Я подумала, что для десятилетнего Вити, росшего в войну без отца в голодном и разоренном Бежецке, весть, принесенная учительницей пения, что в Москве открывается хоровое училище-интернат для мальчиков, была спасительной.
Витина мама, по рассказу самого Попова, была на деревне «плакальщицей», то есть исполняла тот старинный обряд проводов покойника, который в советской — военной и послевоенной — действительности стал по существу избыточен. Всех мертвых не оплачешь.
Странная материнская профессия, в которой сочетались народное искусство и религиозная экзальтация, не могла не отразиться на сыне — человеке редкой сдержанности, запрятавшем экзальтацию, как и религиозное чувство глубоко в подсознание, но не отказавшегося от них.

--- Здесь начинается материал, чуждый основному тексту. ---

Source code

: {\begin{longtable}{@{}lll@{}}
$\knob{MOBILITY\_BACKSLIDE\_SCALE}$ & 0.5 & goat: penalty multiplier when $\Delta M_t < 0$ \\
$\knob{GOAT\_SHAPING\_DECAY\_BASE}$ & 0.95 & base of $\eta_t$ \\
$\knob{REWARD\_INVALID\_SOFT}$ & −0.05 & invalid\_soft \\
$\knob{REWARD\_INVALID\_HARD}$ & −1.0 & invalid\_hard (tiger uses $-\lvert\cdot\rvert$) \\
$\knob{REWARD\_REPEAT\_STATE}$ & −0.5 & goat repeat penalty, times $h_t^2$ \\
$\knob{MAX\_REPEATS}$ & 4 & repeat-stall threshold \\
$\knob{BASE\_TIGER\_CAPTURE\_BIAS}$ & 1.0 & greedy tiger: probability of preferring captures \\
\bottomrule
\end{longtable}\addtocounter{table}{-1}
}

Мать успела привезти Витю в Москву и отдать его в руки Александра Васильевича Свешникова. Свешников стал учителем, указал тот уровень и приобщил к тем традициям, что вели еще от дореволюционной хоровой школы, Свешников вывел на дорогу и указал путь — хор, хоровое пение. Это и было спасением.
Виктор Попов
Остальное зависело уже от него самого — талантливого, волевого, целенаправленного паренька, рано оставшегося сиротой, но ясно осознавшего, каким богатством наделил его учитель.

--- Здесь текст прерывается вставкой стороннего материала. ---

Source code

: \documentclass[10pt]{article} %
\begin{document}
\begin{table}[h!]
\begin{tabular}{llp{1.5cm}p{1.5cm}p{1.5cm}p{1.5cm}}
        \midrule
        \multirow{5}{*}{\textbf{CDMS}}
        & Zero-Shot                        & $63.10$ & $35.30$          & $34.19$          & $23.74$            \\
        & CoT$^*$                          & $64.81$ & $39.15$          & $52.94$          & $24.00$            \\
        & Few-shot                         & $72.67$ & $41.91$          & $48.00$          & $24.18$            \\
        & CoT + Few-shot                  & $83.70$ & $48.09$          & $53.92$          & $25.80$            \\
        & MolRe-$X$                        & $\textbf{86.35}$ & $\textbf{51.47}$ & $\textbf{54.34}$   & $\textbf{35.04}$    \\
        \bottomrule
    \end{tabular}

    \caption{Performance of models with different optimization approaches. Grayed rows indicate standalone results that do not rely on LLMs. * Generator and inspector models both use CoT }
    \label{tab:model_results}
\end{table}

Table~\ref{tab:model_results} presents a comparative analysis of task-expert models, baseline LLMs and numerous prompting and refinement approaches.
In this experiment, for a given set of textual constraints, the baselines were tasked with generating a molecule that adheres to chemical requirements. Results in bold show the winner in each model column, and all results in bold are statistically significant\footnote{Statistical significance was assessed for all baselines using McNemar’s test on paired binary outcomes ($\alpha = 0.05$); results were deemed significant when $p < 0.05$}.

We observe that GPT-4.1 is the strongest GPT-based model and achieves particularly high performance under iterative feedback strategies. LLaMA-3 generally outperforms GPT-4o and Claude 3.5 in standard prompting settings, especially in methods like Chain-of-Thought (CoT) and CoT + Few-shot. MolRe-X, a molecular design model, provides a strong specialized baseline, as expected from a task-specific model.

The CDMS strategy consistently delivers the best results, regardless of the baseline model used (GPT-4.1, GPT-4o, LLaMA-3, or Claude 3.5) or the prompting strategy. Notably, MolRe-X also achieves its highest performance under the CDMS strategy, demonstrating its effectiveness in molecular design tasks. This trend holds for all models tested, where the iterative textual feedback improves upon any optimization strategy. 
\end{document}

Как бывшая хористка могу сказать: нет ничего прекраснее тех минут, когда хор, подчиняясь магическим движениям дирижера на волне вдохновения улетает в горние выси. Дорогого стоят эти минуты, редки они, и много нужно потрудиться над звуком и смыслом, чтобы свершилось это чудо на сцене. Одним из тех хормейстеров и дирижеров, которым удавалось извлечь из хора не просто звуки, а нечто божественное, был Виктор Сергеевич Попов.

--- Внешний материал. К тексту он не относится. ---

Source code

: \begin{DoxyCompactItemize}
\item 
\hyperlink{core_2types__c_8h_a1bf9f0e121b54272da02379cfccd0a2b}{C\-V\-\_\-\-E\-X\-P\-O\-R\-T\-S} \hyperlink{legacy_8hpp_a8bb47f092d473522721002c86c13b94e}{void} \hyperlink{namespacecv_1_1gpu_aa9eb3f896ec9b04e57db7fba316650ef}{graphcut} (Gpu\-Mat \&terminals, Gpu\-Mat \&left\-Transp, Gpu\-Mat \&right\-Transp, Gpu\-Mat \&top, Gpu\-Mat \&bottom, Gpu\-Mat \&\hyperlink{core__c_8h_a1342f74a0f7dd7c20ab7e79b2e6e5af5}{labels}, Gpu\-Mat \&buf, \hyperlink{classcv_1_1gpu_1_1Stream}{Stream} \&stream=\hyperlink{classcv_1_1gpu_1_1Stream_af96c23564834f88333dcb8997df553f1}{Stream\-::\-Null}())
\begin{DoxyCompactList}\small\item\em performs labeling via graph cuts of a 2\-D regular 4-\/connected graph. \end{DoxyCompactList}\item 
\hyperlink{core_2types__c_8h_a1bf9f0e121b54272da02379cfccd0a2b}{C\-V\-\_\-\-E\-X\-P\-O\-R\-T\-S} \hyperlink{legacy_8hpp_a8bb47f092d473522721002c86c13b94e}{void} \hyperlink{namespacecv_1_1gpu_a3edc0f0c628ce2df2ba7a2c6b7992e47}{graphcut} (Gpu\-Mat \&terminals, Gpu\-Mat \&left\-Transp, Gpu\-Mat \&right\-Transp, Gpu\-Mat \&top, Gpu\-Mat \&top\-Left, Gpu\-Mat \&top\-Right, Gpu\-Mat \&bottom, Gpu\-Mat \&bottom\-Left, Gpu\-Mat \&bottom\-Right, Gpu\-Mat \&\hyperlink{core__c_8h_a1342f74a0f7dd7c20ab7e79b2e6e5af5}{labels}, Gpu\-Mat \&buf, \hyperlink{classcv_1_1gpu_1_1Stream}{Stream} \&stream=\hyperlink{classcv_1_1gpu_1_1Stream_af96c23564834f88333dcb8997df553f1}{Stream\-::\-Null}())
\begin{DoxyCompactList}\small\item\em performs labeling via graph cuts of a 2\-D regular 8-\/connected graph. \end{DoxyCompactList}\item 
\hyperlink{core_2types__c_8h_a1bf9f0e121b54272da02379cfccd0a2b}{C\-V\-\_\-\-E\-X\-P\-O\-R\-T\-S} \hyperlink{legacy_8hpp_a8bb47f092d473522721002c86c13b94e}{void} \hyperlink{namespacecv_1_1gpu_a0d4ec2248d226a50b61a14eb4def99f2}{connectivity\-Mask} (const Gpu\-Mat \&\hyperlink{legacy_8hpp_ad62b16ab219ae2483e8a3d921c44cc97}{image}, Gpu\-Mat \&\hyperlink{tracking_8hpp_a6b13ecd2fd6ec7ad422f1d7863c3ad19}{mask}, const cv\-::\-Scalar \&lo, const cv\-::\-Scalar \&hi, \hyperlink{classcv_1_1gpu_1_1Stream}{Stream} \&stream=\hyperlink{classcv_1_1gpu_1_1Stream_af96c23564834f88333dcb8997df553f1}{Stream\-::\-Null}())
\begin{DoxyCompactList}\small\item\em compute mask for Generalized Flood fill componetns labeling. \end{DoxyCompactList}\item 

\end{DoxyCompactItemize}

Когда-нибудь о нем, хормейстере, поцелованном Богом, воспитателе хористов и вокалистов, создателе Большого детского хора, Академии пения, напишу большую статью. А сейчас ограничусь только несколькими «случаями».
В материале, показанном на ТВ к 80-летию рано умершего (всего 73 года) маэстро его повзрослевшие воспитанники часто вспоминали строгость, пунктуальность и даже придирчивость учителя. Что было, то было, причем с молодости. Снимал часы, клал их на крышку рояля — и ровно в срок начинал занятия. Кто опоздал — ждал за дверью и попадал в репетиционный зал не раньше, чем давал внятные объяснения своему опозданию.
Однажды и я попала в эту конфузную и неприятную ситуацию. Зима… из нашего Перова добраться до Ленинских гор — это потратить минимум полтора часа в ледяном автобусе, на метро и в долгом забеге по сугробам до Дворца пионеров… И вот, замерзшая и дрожащая, стою перед Поповым в ряду таких же опоздавших. Такое ощущение, что для него все одинаковы, он никого не выделяет, и обстоятельства для него не важны. Мое объяснение, что опоздала, так как долго ждала автобуса, явно его не устраивает. — Садись, — взгляд суров, как и после объяснения мальчишки-соседа, что опоздал, так как проспал.